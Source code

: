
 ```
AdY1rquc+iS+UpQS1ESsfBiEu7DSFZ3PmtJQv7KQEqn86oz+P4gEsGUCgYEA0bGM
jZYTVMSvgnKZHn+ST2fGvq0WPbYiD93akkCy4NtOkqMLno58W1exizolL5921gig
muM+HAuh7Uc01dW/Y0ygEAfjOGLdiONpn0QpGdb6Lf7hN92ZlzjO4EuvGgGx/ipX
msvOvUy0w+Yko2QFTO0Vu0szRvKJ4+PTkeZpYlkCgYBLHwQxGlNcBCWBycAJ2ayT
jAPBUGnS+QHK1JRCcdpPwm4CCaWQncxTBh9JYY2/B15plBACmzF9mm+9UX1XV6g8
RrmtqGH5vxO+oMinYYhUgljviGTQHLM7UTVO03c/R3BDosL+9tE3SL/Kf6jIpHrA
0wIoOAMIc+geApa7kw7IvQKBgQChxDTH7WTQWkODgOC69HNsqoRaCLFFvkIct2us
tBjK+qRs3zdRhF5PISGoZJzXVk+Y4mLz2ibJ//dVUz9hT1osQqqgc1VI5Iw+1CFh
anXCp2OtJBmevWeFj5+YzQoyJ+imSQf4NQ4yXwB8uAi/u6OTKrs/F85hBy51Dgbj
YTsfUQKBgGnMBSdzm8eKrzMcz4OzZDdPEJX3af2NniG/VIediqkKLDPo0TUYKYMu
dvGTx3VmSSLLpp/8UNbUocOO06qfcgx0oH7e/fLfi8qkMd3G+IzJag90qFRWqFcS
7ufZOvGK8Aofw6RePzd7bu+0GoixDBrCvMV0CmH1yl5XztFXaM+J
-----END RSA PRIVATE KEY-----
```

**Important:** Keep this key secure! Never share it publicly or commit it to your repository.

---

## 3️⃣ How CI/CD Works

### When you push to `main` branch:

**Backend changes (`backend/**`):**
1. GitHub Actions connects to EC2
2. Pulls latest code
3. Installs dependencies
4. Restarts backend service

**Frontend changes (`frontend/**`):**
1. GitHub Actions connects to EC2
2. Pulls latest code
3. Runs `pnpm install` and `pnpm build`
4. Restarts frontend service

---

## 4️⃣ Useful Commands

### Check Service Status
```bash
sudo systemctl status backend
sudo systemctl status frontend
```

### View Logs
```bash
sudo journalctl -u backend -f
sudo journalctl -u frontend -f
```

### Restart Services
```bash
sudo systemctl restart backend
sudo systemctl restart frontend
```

────────

• [What needs to be done]: Each line above needs to be returned exactly as it is.

• [Answer section]:
Source code

:
 ```
AdY1rquc+iS+UpQS1ESsfBiEu7DSFZ3PmtJQv7KQEqn86oz+P4gEsGUCgYEA0bGM
jZYTVMSvgnKZHn+ST2fGvq0WPbYiD93akkCy4NtOkqMLno58W1exizolL5921gig
muM+HAuh7Uc01dW/Y0ygEAfjOGLdiONpn0QpGdb6Lf7hN92ZlzjO4EuvGgGx/ipX
msvOvUy0w+Yko2QFTO0Vu0szRvKJ4+PTkeZpYlkCgYBLHwQxGlNcBCWBycAJ2ayT
jAPBUGnS+QHK1JRCcdpPwm4CCaWQncxTBh9JYY2/B15plBACmzF9mm+9UX1XV6g8
RrmtqGH5vxO+oMinYYhUgljviGTQHLM7UTVO03c/R3BDosL+9tE3SL/Kf6jIpHrA
0wIoOAMIc+geApa7kw7IvQKBgQChxDTH7WTQWkODgOC69HNsqoRaCLFFvkIct2us
tBjK+qRs3zdRhF5PISGoZJzXVk+Y4mLz2ibJ//dVUz9hT1osQqqgc1VI5Iw+1CFh
anXCp2OtJBmevWeFj5+YzQoyJ+imSQf4NQ4yXwB8uAi/u6OTKrs/F85hBy51Dgbj
YTsfUQKBgGnMBSdzm8eKrzMcz4OzZDdPEJX3af2NniG/VIediqkKLDPo0TUYKYMu
dvGTx3VmSSLLpp/8UNbUocOO06qfcgx0oH7e/fLfi8qkMd3G+IzJag90qFRWqFcS
7ufZOvGK8Aofw6RePzd7bu+0GoixDBrCvMV0CmH1yl5XztFXaM+J
-----END RSA PRIVATE KEY-----
```

**Important:** Keep this key secure! Never share it publicly or commit it to your repository.

---

## 3️⃣ How CI/CD Works

### When you push to `main` branch:

**Backend changes (`backend/**`):**
1. GitHub Actions connects to EC2
2. Pulls latest code
3. Installs dependencies
4. Restarts backend service

**Frontend changes (`frontend/**`):**
1. GitHub Actions connects to EC2
2. Pulls latest code
3. Runs `pnpm install` and `pnpm build`
4. Restarts frontend service

---

## 4️⃣ Useful Commands

### Check Service Status
```bash
sudo systemctl status backend
sudo systemctl status frontend
```

### View Logs
```bash
sudo journalctl -u backend -f
sudo journalctl -u frontend -f
```

### Restart Services
```bash
sudo systemctl restart backend
sudo systemctl restart frontend
```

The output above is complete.